“A high-quality history education will help pupils gain a coherent knowledge and understanding of Britain’s past and that of the wider world. It should inspire pupils’ curiosity to know more about the past. Teaching should equip pupils to ask perceptive questions, think critically, weigh evidence, sift arguments, and develop perspective and judgement. History helps pupils to understand the complexity of people’s lives, the process of change, the diversity of societies and relationships between different groups, as well as their own identity and the challenges of their time.”
The National Curriculum 2014
We want children to:
- gain a coherent knowledge and understanding of Britain’s past and that of the wider world
- be curios to know more about the past
- ask questions and develop their critical thinking skills
- begin to understand the complexity of people’s lives, the process of change, the diversity of societies and relationships between different groups
- gain a sense of their own identity within a social, political, cultural and economic background.
Because of this, we feel it is important for the subject to be taught discretely as well as incorporated within other curriculum subjects such as English and Art.
Our History curriculum includes topics for all children from Year 1 to Year 6.

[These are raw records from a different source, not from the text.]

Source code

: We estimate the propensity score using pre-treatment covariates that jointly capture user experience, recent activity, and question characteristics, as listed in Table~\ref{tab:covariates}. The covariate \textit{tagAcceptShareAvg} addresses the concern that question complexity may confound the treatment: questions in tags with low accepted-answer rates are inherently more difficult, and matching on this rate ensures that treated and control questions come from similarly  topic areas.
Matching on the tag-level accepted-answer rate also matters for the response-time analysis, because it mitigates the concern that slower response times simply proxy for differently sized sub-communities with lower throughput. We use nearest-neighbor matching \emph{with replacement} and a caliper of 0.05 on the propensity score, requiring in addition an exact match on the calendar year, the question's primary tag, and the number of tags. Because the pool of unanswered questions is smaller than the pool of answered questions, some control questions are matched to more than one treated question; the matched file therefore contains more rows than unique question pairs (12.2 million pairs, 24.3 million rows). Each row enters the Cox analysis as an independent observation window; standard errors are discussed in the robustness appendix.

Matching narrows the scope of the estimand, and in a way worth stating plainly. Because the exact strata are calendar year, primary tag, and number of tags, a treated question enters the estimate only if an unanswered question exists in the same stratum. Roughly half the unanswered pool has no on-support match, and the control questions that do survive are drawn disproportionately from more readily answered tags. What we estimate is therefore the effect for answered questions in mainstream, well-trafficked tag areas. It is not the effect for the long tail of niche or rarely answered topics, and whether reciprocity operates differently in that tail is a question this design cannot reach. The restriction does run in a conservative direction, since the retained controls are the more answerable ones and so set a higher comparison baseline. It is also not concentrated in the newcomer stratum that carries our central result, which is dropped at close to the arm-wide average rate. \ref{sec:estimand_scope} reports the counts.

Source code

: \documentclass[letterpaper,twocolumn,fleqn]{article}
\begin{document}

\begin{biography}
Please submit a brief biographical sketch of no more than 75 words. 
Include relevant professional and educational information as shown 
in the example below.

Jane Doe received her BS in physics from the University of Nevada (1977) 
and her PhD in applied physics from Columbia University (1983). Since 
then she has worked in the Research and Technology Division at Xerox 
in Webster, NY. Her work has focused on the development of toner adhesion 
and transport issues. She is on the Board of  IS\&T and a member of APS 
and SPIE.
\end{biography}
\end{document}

Process for teaching history throughout school should include:
- Begin with action timeline that should include add-ons from previous years teaching/ start with learning the basic timeline so that it is known by the time the history topic begins. By doing this, we are using timelines as a teaching strategy that can help students construct an understanding of historical events over time, even the youngest students. Literature can be used to show, model, and help children develop concepts about time, continuity, and change in social studies as a basis for developing timelines.
- Use artefacts as a WOW to the start of a topic as well as throughout the topic. This will encourage the children to become history detectives by getting them to think about what the artefact is for, where it is from and how old it is. Artefacts help pupils question and understand the past.
- Outreach intervention: inviting people into school to talk about; demonstrate or re-enact aspects or periods in history has the effect of bringing history alive to the children and provides them with a more visual view of the topic they are covering.
- Use of ICT to support learning and make the curriculum accessible for everyone.
- End the topic with the adapted action timeline so that the children know where their topic fits in history and in relation to other episodes in history.
It is our aim that the history curriculum equips children with key knowledge and skills set out in the National Curriculum.
History is assessed and developed through the use of Foundation Subject Formative Assessment and tracked twice a year.
The impact of the History curriculum is monitored by the subject leader and evidenced in an annual portfolio.